About this task:
Using the records below, write out again exactly the lines that begin at the line containing "### libchromiumcontent" and end at the line containing "术语起源于 Unix 社区，是指程序运行在操作系统内核之外的位置。", and no other lines.

Stored data
============================================================

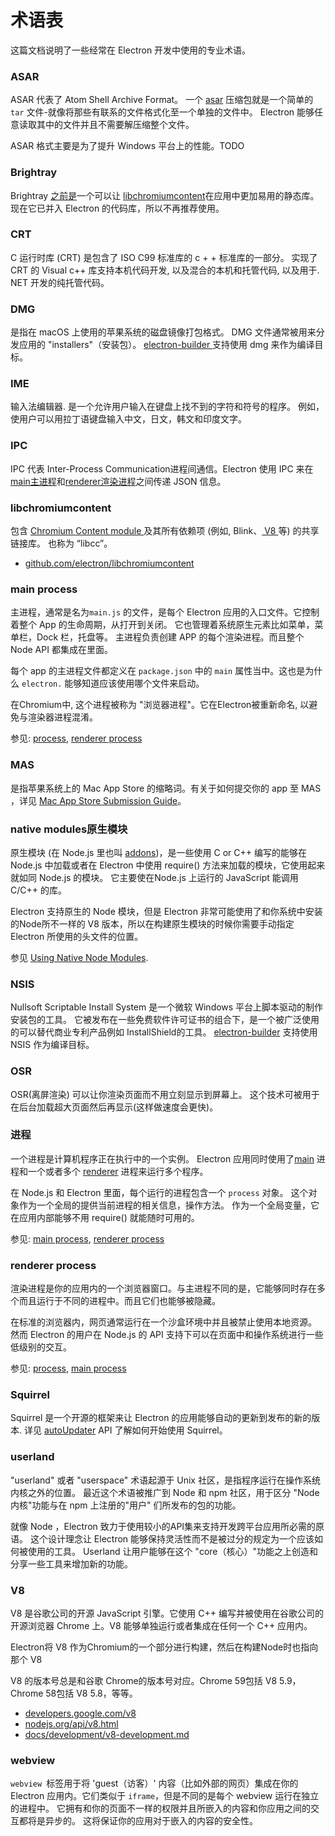 # 术语表

这篇文档说明了一些经常在 Electron 开发中使用的专业术语。

### ASAR

ASAR 代表了 Atom Shell Archive Format。 一个 [asar](https://github.com/electron/asar) 压缩包就是一个简单的 `tar` 文件-就像将那些有联系的文件格式化至一个单独的文件中。 Electron 能够任意读取其中的文件并且不需要解压缩整个文件。

ASAR 格式主要是为了提升 Windows 平台上的性能。TODO

### Brightray

Brightray [之前是](https://github.com/electron-archive/brightray)一个可以让 [libchromiumcontent](#libchromiumcontent)在应用中更加易用的静态库。 现在它已并入 Electron 的代码库，所以不再推荐使用。

### CRT

C 运行时库 (CRT) 是包含了 ISO C99 标准库的 c + + 标准库的一部分。 实现了 CRT 的 Visual c++ 库支持本机代码开发, 以及混合的本机和托管代码, 以及用于. NET 开发的纯托管代码。

### DMG

是指在 macOS 上使用的苹果系统的磁盘镜像打包格式。 DMG 文件通常被用来分发应用的 "installers"（安装包）。 [electron-builder ](https://github.com/electron-userland/electron-builder)支持使用 dmg 来作为编译目标。

### IME

输入法编辑器. 是一个允许用户输入在键盘上找不到的字符和符号的程序。 例如，使用户可以用拉丁语键盘输入中文，日文，韩文和印度文字。

### IPC

IPC 代表 Inter-Process Communication进程间通信。Electron 使用 IPC 来在[main主进程](#main-process)和[renderer渲染进程](#renderer-process)之间传递 JSON 信息。

### libchromiumcontent

包含 [ Chromium Content module ](https://www.chromium.org/developers/content-module) 及其所有依赖项 (例如, Blink、[ V8 ](#v8) 等) 的共享链接库。 也称为 “libcc”。

- [github.com/electron/libchromiumcontent](https://github.com/electron/libchromiumcontent)

### main process

主进程，通常是名为` main.js ` 的文件，是每个 Electron 应用的入口文件。它控制着整个 App 的生命周期，从打开到关闭。 它也管理着系统原生元素比如菜单，菜单栏，Dock 栏，托盘等。 主进程负责创建 APP 的每个渲染进程。而且整个 Node API 都集成在里面。

每个 app 的主进程文件都定义在 `package.json` 中的 `main` 属性当中。这也是为什么 `electron.` 能够知道应该使用哪个文件来启动。

在Chromium中, 这个进程被称为 "浏览器进程"。它在Electron被重新命名, 以避免与渲染器进程混淆。

参见: [process](#process), [renderer process](#renderer-process)

### MAS

是指苹果系统上的 Mac App Store 的缩略词。有关于如何提交你的 app 至 MAS ，详见 [Mac App Store Submission Guide](tutorial/mac-app-store-submission-guide.md)。

### native modules原生模块

原生模块 (在 Node.js 里也叫 [addons](https://nodejs.org/api/addons.html))，是一些使用 C or C++ 编写的能够在 Node.js 中加载或者在 Electron 中使用 require() 方法来加载的模块，它使用起来就如同 Node.js 的模块。 它主要使在Node.js 上运行的 JavaScript 能调用 C/C++ 的库。

Electron 支持原生的 Node 模块，但是 Electron 非常可能使用了和你系统中安装的Node所不一样的 V8 版本，所以在构建原生模块的时候你需要手动指定 Electron 所使用的头文件的位置。

参见 [Using Native Node Modules](tutorial/using-native-node-modules.md).

### NSIS

Nullsoft Scriptable Install System 是一个微软 Windows 平台上脚本驱动的制作安装包的工具。 它被发布在一些免费软件许可证书的组合下，是一个被广泛使用的可以替代商业专利产品例如 InstallShield的工具。 [electron-builder](https://github.com/electron-userland/electron-builder) 支持使用 NSIS 作为编译目标。

### OSR

OSR(离屏渲染) 可以让你渲染页面而不用立刻显示到屏幕上。 这个技术可被用于在后台加载超大页面然后再显示(这样做速度会更快)。

### 进程

一个进程是计算机程序正在执行中的一个实例。 Electron 应用同时使用了[main](#main-process) 进程和一个或者多个 [renderer](#renderer-process) 进程来运行多个程序。

在 Node.js 和 Electron 里面，每个运行的进程包含一个 `process` 对象。 这个对象作为一个全局的提供当前进程的相关信息，操作方法。 作为一个全局变量，它在应用内部能够不用 require() 就能随时可用的。

参见: [main process](#main-process), [renderer process](#renderer-process)

### renderer process

渲染进程是你的应用内的一个浏览器窗口。与主进程不同的是，它能够同时存在多个而且运行于不同的进程中。而且它们也能够被隐藏。

在标准的浏览器内，网页通常运行在一个沙盒环境中并且被禁止使用本地资源。 然而 Electron 的用户在 Node.js 的 API 支持下可以在页面中和操作系统进行一些低级别的交互。

参见: [process](#process), [main process](#main-process)

### Squirrel

Squirrel 是一个开源的框架来让 Electron 的应用能够自动的更新到发布的新的版本. 详见 [autoUpdater](api/auto-updater.md) API 了解如何开始使用 Squirrel。

### userland

"userland" 或者 "userspace" 术语起源于 Unix 社区，是指程序运行在操作系统内核之外的位置。 最近这个术语被推广到 Node 和 npm 社区，用于区分 "Node 内核"功能与在 npm 上注册的"用户" 们所发布的包的功能。

就像 Node ，Electron 致力于使用较小的API集来支持开发跨平台应用所必需的原语。 这个设计理念让 Electron 能够保持灵活性而不是被过分的规定为一个应该如何被使用的工具。 Userland 让用户能够在这个 "core（核心）"功能之上创造和分享一些工具来增加新的功能。

### V8

V8 是谷歌公司的开源 JavaScript 引擎。它使用 C++ 编写并被使用在谷歌公司的开源浏览器 Chrome 上。V8 能够单独运行或者集成在任何一个 C++ 应用内。

Electron将 V8 作为Chromium的一个部分进行构建，然后在构建Node时也指向那个 V8

V8 的版本号总是和谷歌 Chrome的版本号对应。Chrome 59包括 V8 5.9，Chrome 58包括 V8 5.8，等等。

- [developers.google.com/v8](https://developers.google.com/v8)
- [nodejs.org/api/v8.html](https://nodejs.org/api/v8.html)
- [docs/development/v8-development.md](development/v8-development.md)

### webview

`webview `标签用于将 'guest（访客）' 内容（比如外部的网页）集成在你的 Electron 应用内。它们类似于 `iframe`，但是不同的是每个 webview 运行在独立的进程中。 它拥有和你的页面不一样的权限并且所嵌入的内容和你应用之间的交互都将是异步的。 这将保证你的应用对于嵌入的内容的安全性。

============================================================

Final answer:
### libchromiumcontent

包含 [ Chromium Content module ](https://www.chromium.org/developers/content-module) 及其所有依赖项 (例如, Blink、[ V8 ](#v8) 等) 的共享链接库。 也称为 “libcc”。

- [github.com/electron/libchromiumcontent](https://github.com/electron/libchromiumcontent)

### main process

主进程，通常是名为` main.js ` 的文件，是每个 Electron 应用的入口文件。它控制着整个 App 的生命周期，从打开到关闭。 它也管理着系统原生元素比如菜单，菜单栏，Dock 栏，托盘等。 主进程负责创建 APP 的每个渲染进程。而且整个 Node API 都集成在里面。

每个 app 的主进程文件都定义在 `package.json` 中的 `main` 属性当中。这也是为什么 `electron.` 能够知道应该使用哪个文件来启动。

在Chromium中, 这个进程被称为 "浏览器进程"。它在Electron被重新命名, 以避免与渲染器进程混淆。

参见: [process](#process), [renderer process](#renderer-process)

### MAS

是指苹果系统上的 Mac App Store 的缩略词。有关于如何提交你的 app 至 MAS ，详见 [Mac App Store Submission Guide](tutorial/mac-app-store-submission-guide.md)。

### native modules原生模块

原生模块 (在 Node.js 里也叫 [addons](https://nodejs.org/api/addons.html))，是一些使用 C or C++ 编写的能够在 Node.js 中加载或者在 Electron 中使用 require() 方法来加载的模块，它使用起来就如同 Node.js 的模块。 它主要使在Node.js 上运行的 JavaScript 能调用 C/C++ 的库。

Electron 支持原生的 Node 模块，但是 Electron 非常可能使用了和你系统中安装的Node所不一样的 V8 版本，所以在构建原生模块的时候你需要手动指定 Electron 所使用的头文件的位置。

参见 [Using Native Node Modules](tutorial/using-native-node-modules.md).

### NSIS

Nullsoft Scriptable Install System 是一个微软 Windows 平台上脚本驱动的制作安装包的工具。 它被发布在一些免费软件许可证书的组合下，是一个被广泛使用的可以替代商业专利产品例如 InstallShield的工具。 [electron-builder](https://github.com/electron-userland/electron-builder) 支持使用 NSIS 作为编译目标。

### OSR

OSR(离屏渲染) 可以让你渲染页面而不用立刻显示到屏幕上。 这个技术可被用于在后台加载超大页面然后再显示(这样做速度会更快)。

### 进程

一个进程是计算机程序正在执行中的一个实例。 Electron 应用同时使用了[main](#main-process) 进程和一个或者多个 [renderer](#renderer-process) 进程来运行多个程序。

在 Node.js 和 Electron 里面，每个运行的进程包含一个 `process` 对象。 这个对象作为一个全局的提供当前进程的相关信息，操作方法。 作为一个全局变量，它在应用内部能够不用 require() 就能随时可用的。

参见: [main process](#main-process), [renderer process](#renderer-process)

### renderer process

渲染进程是你的应用内的一个浏览器窗口。与主进程不同的是，它能够同时存在多个而且运行于不同的进程中。而且它们也能够被隐藏。

在标准的浏览器内，网页通常运行在一个沙盒环境中并且被禁止使用本地资源。 然而 Electron 的用户在 Node.js 的 API 支持下可以在页面中和操作系统进行一些低级别的交互。

参见: [process](#process), [main process](#main-process)

### Squirrel

Squirrel 是一个开源的框架来让 Electron 的应用能够自动的更新到发布的新的版本. 详见 [autoUpdater](api/auto-updater.md) API 了解如何开始使用 Squirrel。

### userland

"userland" 或者 "userspace" 术语起源于 Unix 社区，是指程序运行在操作系统内核之外的位置。 最近这个术语被推广到 Node 和 npm 社区，用于区分 "Node 内核"功能与在 npm 上注册的"用户" 们所发布的包的功能。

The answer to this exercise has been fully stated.